▶ _Requirement_
In the records below, find the line with "your cloudflare workers" and the line with "and efficient software.". Print both exactly, along with every line between them, and no other line.

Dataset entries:

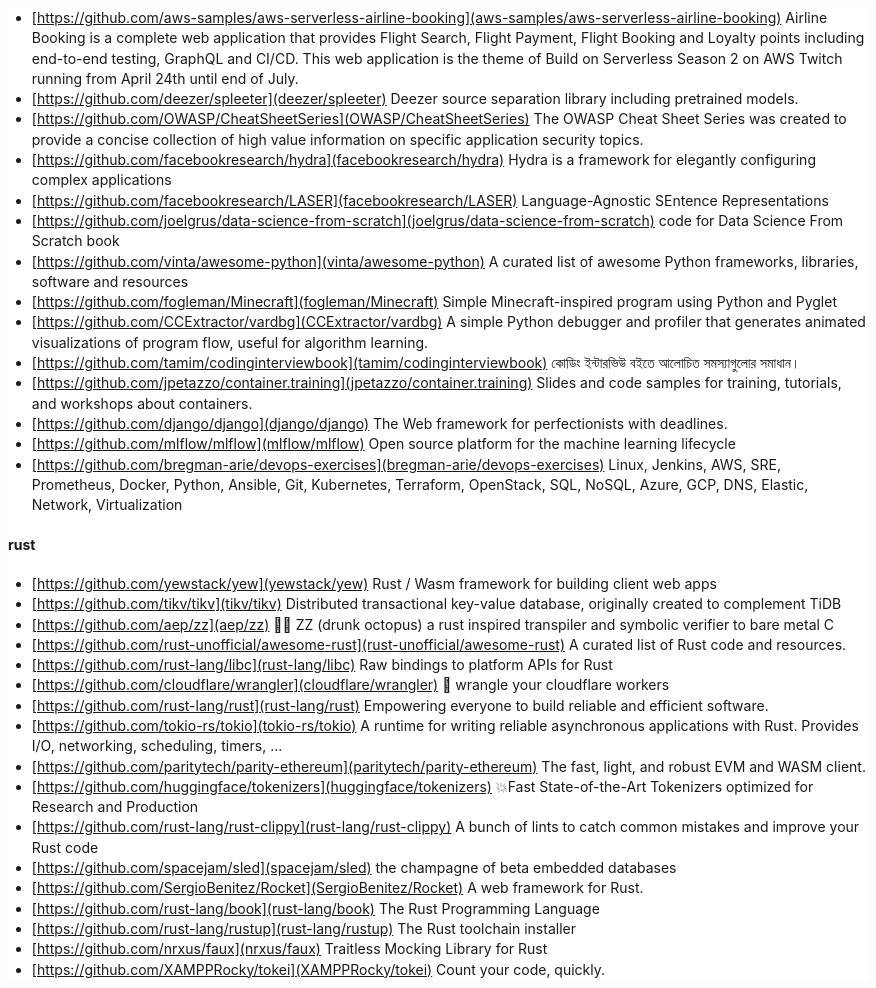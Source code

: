 * [https://github.com/aws-samples/aws-serverless-airline-booking](aws-samples/aws-serverless-airline-booking) Airline Booking is a complete web application that provides Flight Search, Flight Payment, Flight Booking and Loyalty points including end-to-end testing, GraphQL and CI/CD. This web application is the theme of Build on Serverless Season 2 on AWS Twitch running from April 24th until end of July.
* [https://github.com/deezer/spleeter](deezer/spleeter) Deezer source separation library including pretrained models.
* [https://github.com/OWASP/CheatSheetSeries](OWASP/CheatSheetSeries) The OWASP Cheat Sheet Series was created to provide a concise collection of high value information on specific application security topics.
* [https://github.com/facebookresearch/hydra](facebookresearch/hydra) Hydra is a framework for elegantly configuring complex applications
* [https://github.com/facebookresearch/LASER](facebookresearch/LASER) Language-Agnostic SEntence Representations
* [https://github.com/joelgrus/data-science-from-scratch](joelgrus/data-science-from-scratch) code for Data Science From Scratch book
* [https://github.com/vinta/awesome-python](vinta/awesome-python) A curated list of awesome Python frameworks, libraries, software and resources
* [https://github.com/fogleman/Minecraft](fogleman/Minecraft) Simple Minecraft-inspired program using Python and Pyglet
* [https://github.com/CCExtractor/vardbg](CCExtractor/vardbg) A simple Python debugger and profiler that generates animated visualizations of program flow, useful for algorithm learning.
* [https://github.com/tamim/codinginterviewbook](tamim/codinginterviewbook) কোডিং ইন্টারভিউ বইতে আলোচিত সমস্যাগুলোর সমাধান।
* [https://github.com/jpetazzo/container.training](jpetazzo/container.training) Slides and code samples for training, tutorials, and workshops about containers.
* [https://github.com/django/django](django/django) The Web framework for perfectionists with deadlines.
* [https://github.com/mlflow/mlflow](mlflow/mlflow) Open source platform for the machine learning lifecycle
* [https://github.com/bregman-arie/devops-exercises](bregman-arie/devops-exercises) Linux, Jenkins, AWS, SRE, Prometheus, Docker, Python, Ansible, Git, Kubernetes, Terraform, OpenStack, SQL, NoSQL, Azure, GCP, DNS, Elastic, Network, Virtualization

#### rust
* [https://github.com/yewstack/yew](yewstack/yew) Rust / Wasm framework for building client web apps
* [https://github.com/tikv/tikv](tikv/tikv) Distributed transactional key-value database, originally created to complement TiDB
* [https://github.com/aep/zz](aep/zz) 🍺🐙 ZZ (drunk octopus) a rust inspired transpiler and symbolic verifier to bare metal C
* [https://github.com/rust-unofficial/awesome-rust](rust-unofficial/awesome-rust) A curated list of Rust code and resources.
* [https://github.com/rust-lang/libc](rust-lang/libc) Raw bindings to platform APIs for Rust
* [https://github.com/cloudflare/wrangler](cloudflare/wrangler) 🤠 wrangle your cloudflare workers
* [https://github.com/rust-lang/rust](rust-lang/rust) Empowering everyone to build reliable and efficient software.
* [https://github.com/tokio-rs/tokio](tokio-rs/tokio) A runtime for writing reliable asynchronous applications with Rust. Provides I/O, networking, scheduling, timers, ...
* [https://github.com/paritytech/parity-ethereum](paritytech/parity-ethereum) The fast, light, and robust EVM and WASM client.
* [https://github.com/huggingface/tokenizers](huggingface/tokenizers) 💥Fast State-of-the-Art Tokenizers optimized for Research and Production
* [https://github.com/rust-lang/rust-clippy](rust-lang/rust-clippy) A bunch of lints to catch common mistakes and improve your Rust code
* [https://github.com/spacejam/sled](spacejam/sled) the champagne of beta embedded databases
* [https://github.com/SergioBenitez/Rocket](SergioBenitez/Rocket) A web framework for Rust.
* [https://github.com/rust-lang/book](rust-lang/book) The Rust Programming Language
* [https://github.com/rust-lang/rustup](rust-lang/rustup) The Rust toolchain installer
* [https://github.com/nrxus/faux](nrxus/faux) Traitless Mocking Library for Rust
* [https://github.com/XAMPPRocky/tokei](XAMPPRocky/tokei) Count your code, quickly.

▶ _Output for this task_
* [https://github.com/cloudflare/wrangler](cloudflare/wrangler) 🤠 wrangle your cloudflare workers
* [https://github.com/rust-lang/rust](rust-lang/rust) Empowering everyone to build reliable and efficient software.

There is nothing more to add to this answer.